When Target’s consumer data on more than 100 million customers was hacked, the attack was estimated to cost the company $61 million. But after a return from its cyber liability insurance protection, the publicly traded retailer put the net loss at closer to $17 million. Still a big loss, but a far smaller one.
One we’ll hear more about, as academics are having trouble keeping track of how quickly the losses in productivity, intellectual property and other areas are mounting as the growth of cyber attacks on business quickens.
Since 2005, cyber attacks have grown by more than 300 percent, according to the Identity Theft Resource Center, and the total jumped by a third from 2012 to 2013. It has thrust the idea of digital theft protection into business meetings across the country — because small businesses are getting hit hard too.
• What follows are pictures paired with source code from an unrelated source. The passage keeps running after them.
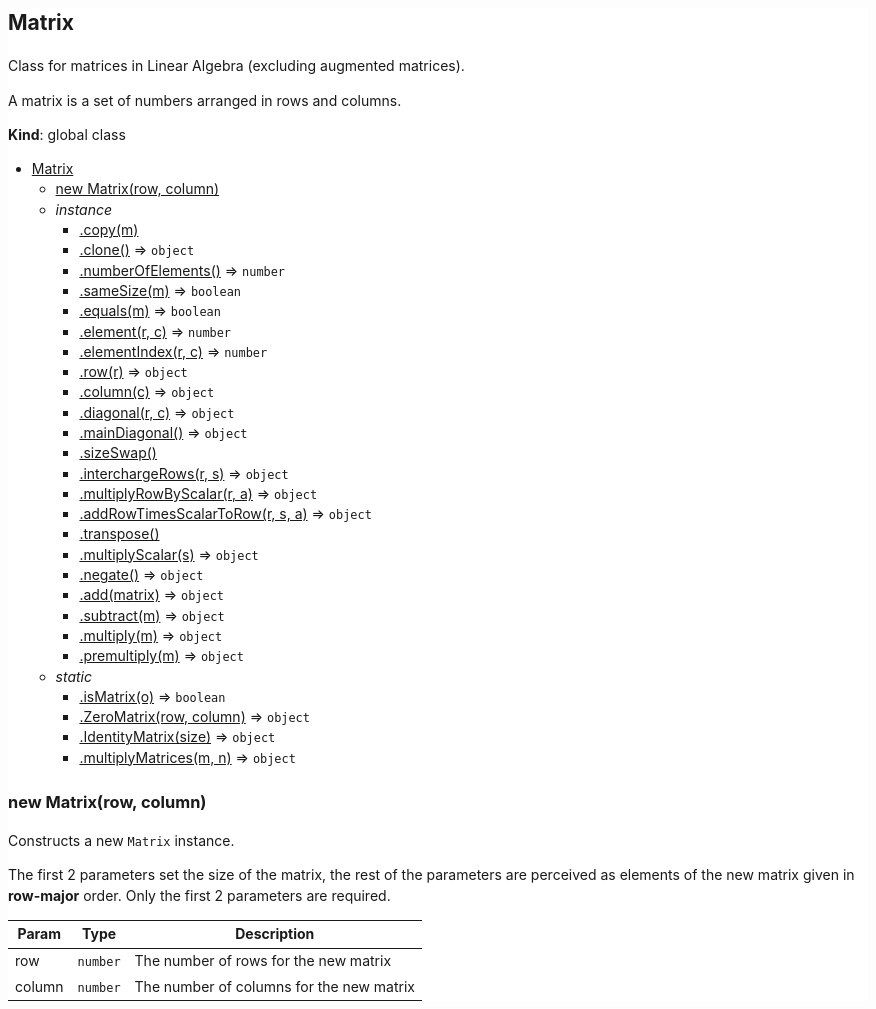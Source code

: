 <a name="Matrix"></a>

## Matrix
Class for matrices in Linear Algebra (excluding augmented matrices).

A matrix is a set of numbers arranged in rows and columns.

**Kind**: global class  

* [Matrix](#Matrix)
    * [new Matrix(row, column)](#new_Matrix_new)
    * _instance_
        * [.copy(m)](#Matrix+copy)
        * [.clone()](#Matrix+clone) ⇒ <code>object</code>
        * [.numberOfElements()](#Matrix+numberOfElements) ⇒ <code>number</code>
        * [.sameSize(m)](#Matrix+sameSize) ⇒ <code>boolean</code>
        * [.equals(m)](#Matrix+equals) ⇒ <code>boolean</code>
        * [.element(r, c)](#Matrix+element) ⇒ <code>number</code>
        * [.elementIndex(r, c)](#Matrix+elementIndex) ⇒ <code>number</code>
        * [.row(r)](#Matrix+row) ⇒ <code>object</code>
        * [.column(c)](#Matrix+column) ⇒ <code>object</code>
        * [.diagonal(r, c)](#Matrix+diagonal) ⇒ <code>object</code>
        * [.mainDiagonal()](#Matrix+mainDiagonal) ⇒ <code>object</code>
        * [.sizeSwap()](#Matrix+sizeSwap)
        * [.interchargeRows(r, s)](#Matrix+interchargeRows) ⇒ <code>object</code>
        * [.multiplyRowByScalar(r, a)](#Matrix+multiplyRowByScalar) ⇒ <code>object</code>
        * [.addRowTimesScalarToRow(r, s, a)](#Matrix+addRowTimesScalarToRow) ⇒ <code>object</code>
        * [.transpose()](#Matrix+transpose)
        * [.multiplyScalar(s)](#Matrix+multiplyScalar) ⇒ <code>object</code>
        * [.negate()](#Matrix+negate) ⇒ <code>object</code>
        * [.add(matrix)](#Matrix+add) ⇒ <code>object</code>
        * [.subtract(m)](#Matrix+subtract) ⇒ <code>object</code>
        * [.multiply(m)](#Matrix+multiply) ⇒ <code>object</code>
        * [.premultiply(m)](#Matrix+premultiply) ⇒ <code>object</code>
    * _static_
        * [.isMatrix(o)](#Matrix.isMatrix) ⇒ <code>boolean</code>
        * [.ZeroMatrix(row, column)](#Matrix.ZeroMatrix) ⇒ <code>object</code>
        * [.IdentityMatrix(size)](#Matrix.IdentityMatrix) ⇒ <code>object</code>
        * [.multiplyMatrices(m, n)](#Matrix.multiplyMatrices) ⇒ <code>object</code>

<a name="new_Matrix_new"></a>

### new Matrix(row, column)
Constructs a new `Matrix` instance.

The first 2 parameters set the size of the matrix, the rest of the
parameters are perceived as elements of the new matrix given in
**row-major** order. Only the first 2 parameters are required.


| Param | Type | Description |
| --- | --- | --- |
| row | <code>number</code> | The number of rows for the new matrix |
| column | <code>number</code> | The number of columns for the new matrix |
Even before this hit wider understanding, one local insurance broker spun out his own cyber liability agency Morris Risk Management from his father’s 50-year-old Huntingdon Valley insurance business.
Austin Morris Jr., smiley and fit, with the firm handshake of a hobbyist outdoorsman, has taken to attending Philly tech events over the last year, quietly learning about the data-hungry businesses that are an anchor of the region’s innovation economy.
“Like with any new threat, there’s a lot of resistance to thinking about how dangerous it can be,” Morris said over lunch last month. Most general liability insurance policies won’t have any clauses about a loss of IP due to a cyber attack, hacking or staff error, he said. That would have to come out of pocket and could easily bankrupt a company, he said.
He isn’t the only one saying so.
“Cybercrime is the biggest criminal activity in the world and it only continues to grow,” said Rick Phillips, the vice president for ‘Compute Solutions’ at Weidenhammer, the 200-person strong IT consulting firm headquarted in Reading and with a half-dozen satellite offices including one in Wayne. The firm works with clients on cybersecurity and related threats.
Of course, there’s a counter to the growing cybersecurity industry: that it’s built on fear mongering.
Tell enough people that their business is at risk enough times because of dark, unknowable forces and you’ll no doubt build a new industry. Still, likely some standard for cyber protection is going to shake out, just like certain retail shops have become accustomed to security guards and armored car pick ups. It’s a hedge on what may never come, but the threat isn’t all snake oil.
"Cybercrime is the biggest criminal activity in the world"
What is becoming clear is that the growing vulnerability of technology businesses that have very few other traditional risks is with a breach in security. Morris is betting that what he’s selling will become a necessary addition to any business protection strategy for a modern venture.
That’s why cybersecurity is growing, from the anti-spam software sector to government consultants to, yes, insurance brokers. IT firms like Weidenhammer do agree cyber insurance will likely become more common.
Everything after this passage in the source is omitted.